Report, from the records below, every line where the word "conceituações" appears.
+++
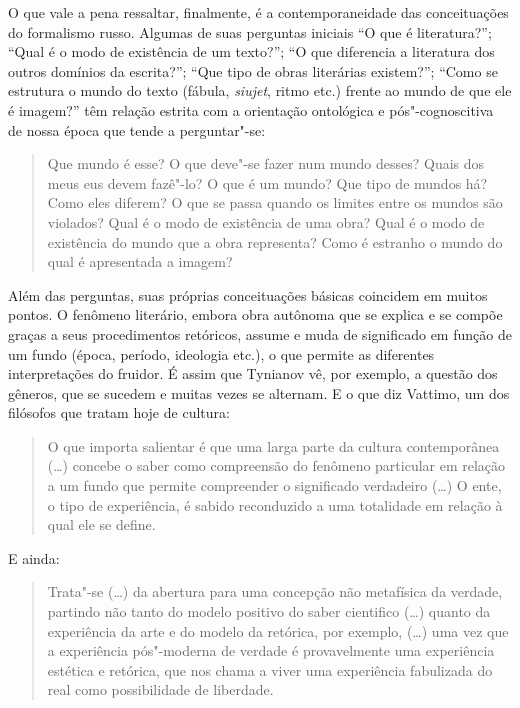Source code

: O que vale a pena ressaltar, finalmente, é a contemporaneidade das
conceituações do formalismo russo. Algumas de suas perguntas iniciais
``O que é literatura?''; ``Qual é o modo de existência de um texto?'';
``O que diferencia a literatura dos outros domínios da escrita?''; ``Que
tipo de obras literárias existem?''; ``Como se estrutura o mundo do
texto (fábula, \emph{siujet}, ritmo etc.) frente ao mundo de que ele é
imagem?'' têm relação estrita com a orientação ontológica e
pós"-cognoscitiva de nossa época que tende a perguntar"-se:

\begin{quote}
Que mundo é esse? O que deve"-se fazer num mundo desses? Quais dos meus
eus devem fazê"-lo? O que é um mundo? Que tipo de mundos há? Como eles
diferem? O que se passa quando os limites entre os mundos são violados?
Qual é o modo de existência de uma obra? Qual é o modo de existência do
mundo que a obra representa? Como é estranho o mundo do qual é
apresentada a imagem? 
\end{quote}

Além das perguntas, suas próprias conceituações básicas coincidem em
muitos pontos. O fenômeno literário, embora obra autônoma que se explica
e se compõe graças a seus procedimentos retóricos, assume e muda de
significado em função de um fundo (época, período, ideologia etc.), o
que permite as diferentes interpretações do fruidor. É assim que
Tynianov vê, por exemplo, a questão dos gêneros, que se sucedem e muitas
vezes se alternam. E o que diz Vattimo, um dos filósofos que tratam hoje
de cultura:

\begin{quote}
O que importa salientar é que uma larga parte da cultura contemporânea
(\ldots{}) concebe o saber como compreensão do fenômeno particular em
relação a um fundo que permite compreender o significado verdadeiro
(\ldots{}) O ente, o tipo de experiência, é sabido reconduzido a uma
totalidade em relação à qual ele se define. 
\end{quote}

E ainda:

\begin{quote}
Trata"-se (\ldots{}) da abertura para uma concepção não metafísica da
verdade, partindo não tanto do modelo positivo do saber cientifico
(\ldots{}) quanto da experiência da arte e do modelo da retórica, por
exemplo, (\ldots{}) uma vez que a experiência pós"-moderna de verdade é
provavelmente uma experiência estética e retórica, que nos chama a viver
uma experiência fabulizada do real como possibilidade de liberdade.
\end{quote}

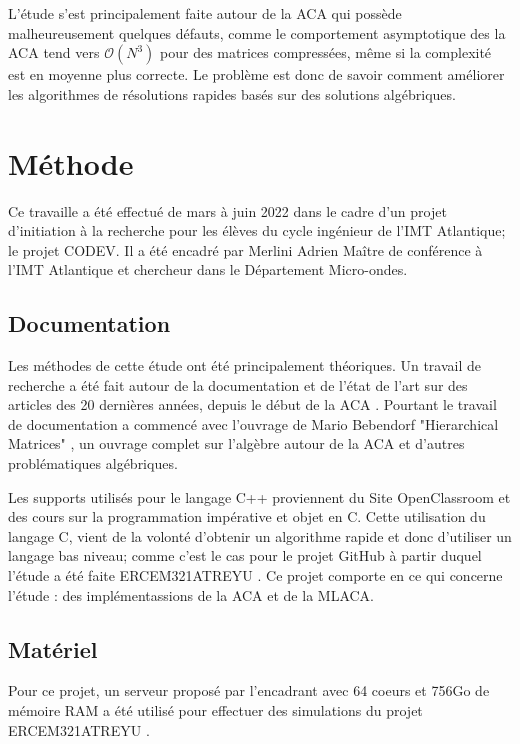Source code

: \documentclass[10pt]{SelfArx} %
\begin{document}
L'étude s'est principalement faite autour de la ACA qui possède malheureusement quelques défauts, comme le comportement asymptotique des la ACA tend vers $\mathcal{O}(N^3)$ \cite{tamayo_multilevel_2011} pour des matrices compressées, même si la complexité est en moyenne plus correcte. Le problème est donc de savoir comment améliorer les algorithmes de résolutions rapides basés sur des solutions algébriques.



\section{Méthode}
Ce travaille a été effectué de mars à juin 2022 dans le cadre d'un projet d'initiation à la recherche pour les élèves du cycle ingénieur de l'IMT Atlantique; le projet CODEV. Il a été encadré par Merlini Adrien Maître de conférence à l'IMT Atlantique et chercheur dans le Département Micro-ondes.
\subsection{Documentation}
Les méthodes de cette étude ont été principalement théoriques. Un travail de recherche a été fait autour de la documentation et de l'état de l'art sur des articles des 20 dernières années, depuis le début de la ACA \cite{zhao_adaptive_2005}. Pourtant le travail de documentation a commencé avec l'ouvrage de Mario Bebendorf "Hierarchical Matrices" \cite{bebendorf_hierarchical_2008}, un ouvrage complet sur l'algèbre autour de la ACA et d'autres problématiques algébriques.

Les supports utilisés pour le langage C++ proviennent du Site OpenClassroom et des cours sur la programmation impérative \cite{OC_prog} et objet \cite{OC_obj} en C. Cette utilisation du langage C, vient de la volonté d'obtenir un algorithme rapide et donc d'utiliser un langage bas niveau; comme c'est le cas pour le projet GitHub à partir duquel l'étude a été faite ERCEM321\textunderscore ATREYU \cite{git_proj}. Ce projet comporte en ce qui concerne l'étude : des implémentassions de la ACA et de la MLACA.
\subsection{Matériel}
Pour ce projet, un serveur proposé par l'encadrant avec 64 coeurs et 756Go de mémoire RAM a été utilisé pour effectuer des simulations du projet ERCEM321\textunderscore ATREYU \cite{git_proj}.
\end{document}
+++
- **Response area**
conceituações do formalismo russo. Algumas de suas perguntas iniciais
Além das perguntas, suas próprias conceituações básicas coincidem em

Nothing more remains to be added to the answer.